In 1976, Bou Habib joined the World Bank Group where he served as an Economist and later as Senior Loan Officer until 1983. After serving as Ambassador of Lebanon to the United States, he rejoined the World Bank in 1992 and served as Senior Adviser to the Vice President of the MENA Region & Regional External Affairs Unit Chief, MENA Region until retirement in 2001.

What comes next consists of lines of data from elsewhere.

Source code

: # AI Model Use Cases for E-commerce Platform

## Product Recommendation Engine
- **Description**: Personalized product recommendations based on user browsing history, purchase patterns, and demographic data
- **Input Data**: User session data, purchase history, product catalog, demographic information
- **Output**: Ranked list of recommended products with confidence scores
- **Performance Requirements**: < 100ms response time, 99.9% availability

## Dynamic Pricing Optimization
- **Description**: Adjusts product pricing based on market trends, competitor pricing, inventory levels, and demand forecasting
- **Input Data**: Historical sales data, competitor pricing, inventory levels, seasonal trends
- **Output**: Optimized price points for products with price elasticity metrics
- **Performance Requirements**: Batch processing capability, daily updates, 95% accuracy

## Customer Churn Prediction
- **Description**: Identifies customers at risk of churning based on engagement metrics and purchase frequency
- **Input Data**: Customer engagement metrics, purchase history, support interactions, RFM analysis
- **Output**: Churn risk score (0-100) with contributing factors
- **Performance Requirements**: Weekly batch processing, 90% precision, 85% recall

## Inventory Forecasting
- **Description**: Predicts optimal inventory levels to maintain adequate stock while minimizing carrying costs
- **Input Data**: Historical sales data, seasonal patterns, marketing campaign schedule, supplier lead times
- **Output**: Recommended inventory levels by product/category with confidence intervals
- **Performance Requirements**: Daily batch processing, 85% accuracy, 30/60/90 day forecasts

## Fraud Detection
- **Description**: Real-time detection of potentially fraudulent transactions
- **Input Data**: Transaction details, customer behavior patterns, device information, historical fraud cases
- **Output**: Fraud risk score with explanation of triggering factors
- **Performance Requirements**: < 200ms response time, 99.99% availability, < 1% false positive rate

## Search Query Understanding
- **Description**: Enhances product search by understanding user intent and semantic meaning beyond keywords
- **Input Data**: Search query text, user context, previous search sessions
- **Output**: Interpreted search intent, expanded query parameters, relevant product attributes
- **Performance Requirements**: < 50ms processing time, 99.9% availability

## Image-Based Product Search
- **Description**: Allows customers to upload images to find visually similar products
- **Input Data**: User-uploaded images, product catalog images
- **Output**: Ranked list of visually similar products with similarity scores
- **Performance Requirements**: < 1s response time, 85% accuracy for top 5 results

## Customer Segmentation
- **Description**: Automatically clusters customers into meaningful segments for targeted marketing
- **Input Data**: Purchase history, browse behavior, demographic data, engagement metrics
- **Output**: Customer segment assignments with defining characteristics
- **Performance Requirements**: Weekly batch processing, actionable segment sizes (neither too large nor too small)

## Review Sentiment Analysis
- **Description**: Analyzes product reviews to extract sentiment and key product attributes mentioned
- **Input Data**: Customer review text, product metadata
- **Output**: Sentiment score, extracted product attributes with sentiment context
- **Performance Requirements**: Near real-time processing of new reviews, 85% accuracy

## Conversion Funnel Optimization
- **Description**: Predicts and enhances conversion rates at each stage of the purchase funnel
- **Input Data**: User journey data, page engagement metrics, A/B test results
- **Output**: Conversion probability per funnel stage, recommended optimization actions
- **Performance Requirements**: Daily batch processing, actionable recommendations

Bou Habib wrote two books: America's Values and Interest/ A Half Century of US Foreign Policy in the Middle East, 2019 (Arabic) and Al Daou' Al Assar, US policy Towards Lebanon, a record of Bou Habib's seven years as Lebanon's Ambassador to the US, 1991 (Arabic). Over the last thirty years of his life, he published several articles about Lebanon in regional and international dailies. His Ph.D. dissertation: The Long-Run Supply of Crude Oil in the United States (Vanderbilt University, 1975) was published by Arno Press, NY, 1979.

From 2007 to 2015, Bou Habib founded and directed the Issam Fares Center for Lebanon, a non-partisan Beirut-based think-tank dedicated to the advancement of a balanced and realistic understanding of major global, regional and domestic issues affecting Lebanon.

==Personal life and death==
Bou Habib was married to Julia Seabrook Cole and together they had three children and six grandchildren.

Bou Habib died after suffering a cardiac arrest on 23 July 2025, at the age of 83.